2.     The second paragraph of Item 1.D of the Application-Declaration is
hereby restated in its entirety to read as follows:

         "Thereafter, from time to time through December 31, 2001, in
       order to assist in the financing of Solutions' proposed business
       activities (see Item 1.C), Cinergy and Investments expect to invest
       not more than $100 million in Solutions (including any subsidiaries
       of Solutions), either by acquiring securities of Solutions or
       making cash capital contributions to Solutions, in exempt
       transactions pursuant to Rules 52 and 45(b)(4)./1/"

<PAGE>

                                SIGNATURE

       Pursuant to the requirements of the Act, the undersigned companies
have duly caused this amendment to be signed on their behalf by the
undersigned thereunto duly authorized.

Dated: November 26, 1996
                                                      

                                CINERGY CORP.
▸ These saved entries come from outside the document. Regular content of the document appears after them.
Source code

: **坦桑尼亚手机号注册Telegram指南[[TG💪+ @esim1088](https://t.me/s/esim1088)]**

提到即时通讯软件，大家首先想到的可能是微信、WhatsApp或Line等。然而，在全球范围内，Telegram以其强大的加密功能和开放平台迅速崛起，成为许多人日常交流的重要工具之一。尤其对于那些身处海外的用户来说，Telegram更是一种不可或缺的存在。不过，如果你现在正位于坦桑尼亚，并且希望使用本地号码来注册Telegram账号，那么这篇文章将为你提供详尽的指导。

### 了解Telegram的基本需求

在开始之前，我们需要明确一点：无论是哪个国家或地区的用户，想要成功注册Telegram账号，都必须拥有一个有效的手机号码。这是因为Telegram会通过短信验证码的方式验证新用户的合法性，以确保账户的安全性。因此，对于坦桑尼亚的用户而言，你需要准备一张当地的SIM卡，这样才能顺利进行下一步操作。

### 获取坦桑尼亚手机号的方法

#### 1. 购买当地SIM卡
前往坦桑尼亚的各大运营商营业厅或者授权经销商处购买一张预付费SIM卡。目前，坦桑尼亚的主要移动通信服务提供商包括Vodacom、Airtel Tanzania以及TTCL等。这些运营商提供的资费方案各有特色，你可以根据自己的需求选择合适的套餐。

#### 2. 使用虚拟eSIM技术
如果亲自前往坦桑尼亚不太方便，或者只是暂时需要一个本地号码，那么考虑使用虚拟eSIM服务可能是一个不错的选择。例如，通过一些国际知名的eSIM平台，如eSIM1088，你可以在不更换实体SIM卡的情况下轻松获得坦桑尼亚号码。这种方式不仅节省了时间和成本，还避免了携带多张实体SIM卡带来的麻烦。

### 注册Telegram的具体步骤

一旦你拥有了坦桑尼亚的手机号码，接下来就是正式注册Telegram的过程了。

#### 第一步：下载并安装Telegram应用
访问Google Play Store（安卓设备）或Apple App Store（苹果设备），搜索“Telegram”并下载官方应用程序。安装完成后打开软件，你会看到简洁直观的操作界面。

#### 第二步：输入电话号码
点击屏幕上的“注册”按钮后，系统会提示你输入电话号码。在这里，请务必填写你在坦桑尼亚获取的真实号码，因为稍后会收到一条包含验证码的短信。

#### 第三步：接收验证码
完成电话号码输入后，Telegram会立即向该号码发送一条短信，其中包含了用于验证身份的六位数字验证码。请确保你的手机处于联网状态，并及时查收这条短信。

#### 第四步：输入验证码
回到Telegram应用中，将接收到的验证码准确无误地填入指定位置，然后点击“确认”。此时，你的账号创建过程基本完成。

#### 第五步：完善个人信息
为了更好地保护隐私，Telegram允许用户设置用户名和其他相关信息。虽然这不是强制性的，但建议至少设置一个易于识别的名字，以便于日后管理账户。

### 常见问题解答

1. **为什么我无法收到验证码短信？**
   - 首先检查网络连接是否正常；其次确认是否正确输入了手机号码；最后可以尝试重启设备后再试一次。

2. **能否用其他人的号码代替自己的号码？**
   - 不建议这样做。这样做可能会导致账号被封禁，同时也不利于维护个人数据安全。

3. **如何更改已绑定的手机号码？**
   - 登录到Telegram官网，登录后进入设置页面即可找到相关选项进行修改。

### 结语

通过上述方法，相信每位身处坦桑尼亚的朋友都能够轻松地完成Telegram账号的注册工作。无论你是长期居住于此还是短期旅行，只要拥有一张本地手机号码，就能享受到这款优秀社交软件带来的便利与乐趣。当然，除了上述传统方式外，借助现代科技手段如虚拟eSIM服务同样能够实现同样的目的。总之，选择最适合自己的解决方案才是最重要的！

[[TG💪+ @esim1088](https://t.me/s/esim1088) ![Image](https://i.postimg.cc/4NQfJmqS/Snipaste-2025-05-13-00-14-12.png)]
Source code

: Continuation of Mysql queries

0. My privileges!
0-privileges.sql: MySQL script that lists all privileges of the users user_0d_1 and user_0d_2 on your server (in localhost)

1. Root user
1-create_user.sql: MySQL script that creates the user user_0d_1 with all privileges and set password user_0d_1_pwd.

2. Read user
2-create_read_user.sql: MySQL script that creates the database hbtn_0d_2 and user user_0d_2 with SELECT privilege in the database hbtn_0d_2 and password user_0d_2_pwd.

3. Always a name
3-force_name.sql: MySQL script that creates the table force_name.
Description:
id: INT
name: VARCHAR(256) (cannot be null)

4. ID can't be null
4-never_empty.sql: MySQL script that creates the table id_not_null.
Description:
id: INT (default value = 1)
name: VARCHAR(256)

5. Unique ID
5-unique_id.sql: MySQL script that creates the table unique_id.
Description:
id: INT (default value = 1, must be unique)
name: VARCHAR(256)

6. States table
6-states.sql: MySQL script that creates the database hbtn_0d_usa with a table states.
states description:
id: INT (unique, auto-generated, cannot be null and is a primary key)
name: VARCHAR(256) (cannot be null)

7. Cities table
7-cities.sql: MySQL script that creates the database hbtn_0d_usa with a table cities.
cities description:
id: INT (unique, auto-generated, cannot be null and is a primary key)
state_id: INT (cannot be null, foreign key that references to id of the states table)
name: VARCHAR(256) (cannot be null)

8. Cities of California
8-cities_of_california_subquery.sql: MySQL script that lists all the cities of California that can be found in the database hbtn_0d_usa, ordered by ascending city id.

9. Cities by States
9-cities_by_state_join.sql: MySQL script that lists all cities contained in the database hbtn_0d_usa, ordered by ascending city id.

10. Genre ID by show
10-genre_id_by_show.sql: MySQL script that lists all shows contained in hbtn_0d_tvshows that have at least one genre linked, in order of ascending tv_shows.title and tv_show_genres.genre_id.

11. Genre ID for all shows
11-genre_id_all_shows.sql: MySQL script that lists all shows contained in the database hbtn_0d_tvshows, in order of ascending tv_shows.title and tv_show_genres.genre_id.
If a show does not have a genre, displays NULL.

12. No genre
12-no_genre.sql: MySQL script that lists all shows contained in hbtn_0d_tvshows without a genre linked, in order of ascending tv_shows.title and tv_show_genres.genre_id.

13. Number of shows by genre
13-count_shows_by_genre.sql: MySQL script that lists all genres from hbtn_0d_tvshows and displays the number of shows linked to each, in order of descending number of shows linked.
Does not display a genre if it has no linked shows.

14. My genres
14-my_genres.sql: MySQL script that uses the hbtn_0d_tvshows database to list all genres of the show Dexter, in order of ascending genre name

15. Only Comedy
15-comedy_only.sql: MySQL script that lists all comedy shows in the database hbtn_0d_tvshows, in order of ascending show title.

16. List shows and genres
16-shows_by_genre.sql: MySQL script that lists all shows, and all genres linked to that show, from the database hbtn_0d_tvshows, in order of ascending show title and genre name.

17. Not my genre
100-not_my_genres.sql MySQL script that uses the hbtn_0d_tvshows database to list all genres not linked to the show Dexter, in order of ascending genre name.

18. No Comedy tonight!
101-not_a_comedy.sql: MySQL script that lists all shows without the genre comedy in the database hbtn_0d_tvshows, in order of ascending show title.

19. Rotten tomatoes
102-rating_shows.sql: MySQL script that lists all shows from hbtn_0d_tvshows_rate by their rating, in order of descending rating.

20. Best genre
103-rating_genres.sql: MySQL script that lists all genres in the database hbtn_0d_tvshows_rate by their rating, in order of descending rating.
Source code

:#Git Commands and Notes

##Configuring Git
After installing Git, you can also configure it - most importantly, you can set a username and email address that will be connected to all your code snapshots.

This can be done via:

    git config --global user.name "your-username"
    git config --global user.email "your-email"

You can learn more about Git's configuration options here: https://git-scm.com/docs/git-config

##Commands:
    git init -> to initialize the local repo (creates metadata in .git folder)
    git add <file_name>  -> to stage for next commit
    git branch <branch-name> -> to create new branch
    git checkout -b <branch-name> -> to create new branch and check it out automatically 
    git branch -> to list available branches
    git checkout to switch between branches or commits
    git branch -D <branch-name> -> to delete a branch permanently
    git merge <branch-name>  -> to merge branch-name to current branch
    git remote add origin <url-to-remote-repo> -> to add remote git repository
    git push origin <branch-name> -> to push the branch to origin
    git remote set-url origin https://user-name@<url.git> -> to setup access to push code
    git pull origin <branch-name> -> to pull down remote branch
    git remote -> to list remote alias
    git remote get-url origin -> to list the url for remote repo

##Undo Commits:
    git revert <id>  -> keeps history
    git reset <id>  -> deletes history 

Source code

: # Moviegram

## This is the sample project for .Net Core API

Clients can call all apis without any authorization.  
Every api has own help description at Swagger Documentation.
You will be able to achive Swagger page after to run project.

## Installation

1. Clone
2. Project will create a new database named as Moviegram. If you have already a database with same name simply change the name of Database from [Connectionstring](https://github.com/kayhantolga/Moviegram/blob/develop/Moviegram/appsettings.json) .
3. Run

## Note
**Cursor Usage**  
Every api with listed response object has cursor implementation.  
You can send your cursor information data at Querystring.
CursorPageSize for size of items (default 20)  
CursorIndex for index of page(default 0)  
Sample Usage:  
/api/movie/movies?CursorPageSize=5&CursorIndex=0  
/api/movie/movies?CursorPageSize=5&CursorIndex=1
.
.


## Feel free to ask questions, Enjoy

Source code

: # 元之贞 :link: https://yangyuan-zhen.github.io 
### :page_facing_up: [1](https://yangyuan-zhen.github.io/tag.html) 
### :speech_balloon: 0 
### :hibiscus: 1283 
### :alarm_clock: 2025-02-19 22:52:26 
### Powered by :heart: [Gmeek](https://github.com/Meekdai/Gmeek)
                                By: /s/ William L. Sheafer
                                Treasurer 


                                CINERGY INVESTMENTS, INC.


                                By:  /s/ William L. Sheafer 
                                Treasurer


                                CINERGY SERVICES, INC.


                                By: /s/ William L. Sheafer 
                                Treasurer 


                           ENDNOTES

/1/ Under Rule 52, Solutions' (and its subsidiaries') issuances of
additional securities (common and preferred stock and any debt securities)
to non-associates, as well as any issuances thereof to and acquisitions by
associate companies, for the purpose of financing Solutions' existing
business are exempt from prior Commission approval under the Act (provided
that, with respect to any debt security issued by Solutions to any
associate company, the interest rate and maturity date thereof are designed
to parallel the effective cost of capital of the lending associate
company).  Rule 45(b)(4) exempts from prior Commission approval capital
contributions (and non-interest bearing open-account advances) by any
associate company to Solutions.  Additional investments by Cinergy and
Investments in Solutions and any subsidiary thereof would be funded (1) as
to Cinergy, through sales of commercial paper and short-term notes to banks
and other financial institutions (see File No. 70-8521, Rel. No. 35-26488,
March 12, 1996) and/or through internally generated funds; and (2) as to
Investments, through capital contributions, loans, and/or open-account
advances from Cinergy (pursuant to Rules 45(b)(4) and 52) and/or internally
generated funds.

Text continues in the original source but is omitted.